Personeelslijst
Nathalie Smitz
Biologie
Invertebraten
Invertebraten
Beschrijving
Haba, Y., PipPop consortium including Smitz, N., Korlevic, P., Mcalister, E., Lawniczak, M.K.N, Schumer, M., Rose, N.H. & Mcbride, C.S. 2025. ‘Ancient origin of an urban underground mosquito’. Corinne Simonti (ed), Science 390: 355. DOI: DOI: 10.1126/science.ady4515. URL: https://www.science.org/doi/10.1126/science.ady4515 I.F. 45,8.

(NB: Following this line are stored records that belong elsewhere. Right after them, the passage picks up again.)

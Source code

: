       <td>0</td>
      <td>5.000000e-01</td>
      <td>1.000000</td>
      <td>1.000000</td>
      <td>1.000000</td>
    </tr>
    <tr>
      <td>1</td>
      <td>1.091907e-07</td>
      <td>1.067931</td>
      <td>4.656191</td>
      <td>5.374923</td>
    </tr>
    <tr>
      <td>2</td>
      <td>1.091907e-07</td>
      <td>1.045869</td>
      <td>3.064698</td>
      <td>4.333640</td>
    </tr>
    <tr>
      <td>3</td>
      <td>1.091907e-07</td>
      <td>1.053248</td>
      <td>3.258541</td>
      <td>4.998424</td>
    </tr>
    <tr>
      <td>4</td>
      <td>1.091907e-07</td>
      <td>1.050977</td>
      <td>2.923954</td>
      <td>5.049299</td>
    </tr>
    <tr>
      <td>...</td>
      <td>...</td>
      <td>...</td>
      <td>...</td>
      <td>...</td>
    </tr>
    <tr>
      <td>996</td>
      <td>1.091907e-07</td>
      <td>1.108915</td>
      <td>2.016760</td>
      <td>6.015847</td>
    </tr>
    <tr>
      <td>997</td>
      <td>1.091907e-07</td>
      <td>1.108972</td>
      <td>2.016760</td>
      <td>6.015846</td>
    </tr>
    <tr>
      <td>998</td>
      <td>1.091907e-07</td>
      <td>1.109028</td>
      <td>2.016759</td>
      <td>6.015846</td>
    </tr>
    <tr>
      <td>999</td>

Article in a scientific Journal / Article in a Journal
INTRODUCTION
Urbanization is rapidly reshaping landscapes around the world, which poses questions about whether and how quickly animals and plants can adapt. Culex pipiens form molestus, more commonly known as the London Underground mosquito, has been held up as a benchmark for the potential speed and complexity of urban adaptation. This intraspecific lineage within Cx. pipiens s. s. is purported to have evolved human biting and a suite of other human-adaptive behaviors in the subways and cellars of northern Europe within the past 200 years. Form molestus features prominently in textbooks as well as scholarly reviews of urban adaptation. Yet, the hypothesis of in situ urban evolution has never been rigorously tested.
RATIONALE
In addition to spawning an enigmatic human-biting form, Cx. pipiens s. s. is one of the most important vectors of mosquito-borne disease in temperate regions across the world. The ancestral form of Cx. pipiens is bird biting and serves as a major vector of West Nile virus (WNV) within bird populations. Hybridization of this ancestral bird-biting form with human-biting molestus produces mosquitoes that are willing to bite both birds and humans and is hypothesized to have driven increasing spillover of WNV to humans in the US and southern Europe over the past two decades. Although this hypothesis has spurred intense efforts to characterize gene flow between forms, the results have been variable and confusing, with no clear consensus on where and to what degree gene flow occurs.
RESULTS
We sequenced the whole genomes of ~350 contemporary and historical Cx. pipiens mosquitoes from 77 populations scattered across Europe, North Africa, and western Asia and used population genomic analysis to infer the evolutionary history of molestus. Studies of population structure, derived allele sharing, phylogeny, and cross-coalescence show that molestus could not have evolved in urban belowground habitats over the past 200 years. Instead, it first adapted to human environments >1000 years ago in the Mediterranean or Middle East, most likely in ancient Egypt or another early agricultural society.
Our genomic data also provide a major revision to our understanding of gene flow between bird- and mammal-biting forms. We found that genetic signatures that researchers previously ascribed to between-form hybridization instead reflect ancestral variation within bird-biting populations. After correcting for this variation, we can see that true hybridization is less common than previously believed and is associated with human population density—a proxy for urbanization.
CONCLUSION
Our work debunks one of the most widely cited examples of rapid urban adaptation—an example that has captured the attention of scientists and laypeople for 25 years. Rather than benchmarking the speed and complexity of urban evolution, this updated history highlights the role of early human society in priming taxa for colonization of modern urban environments. Our work also revises our fundamental understanding of gene flow in this important vector and opens the door to incisive investigation of the potential links between urbanization, hybridization, and arbovirus spillover to humans.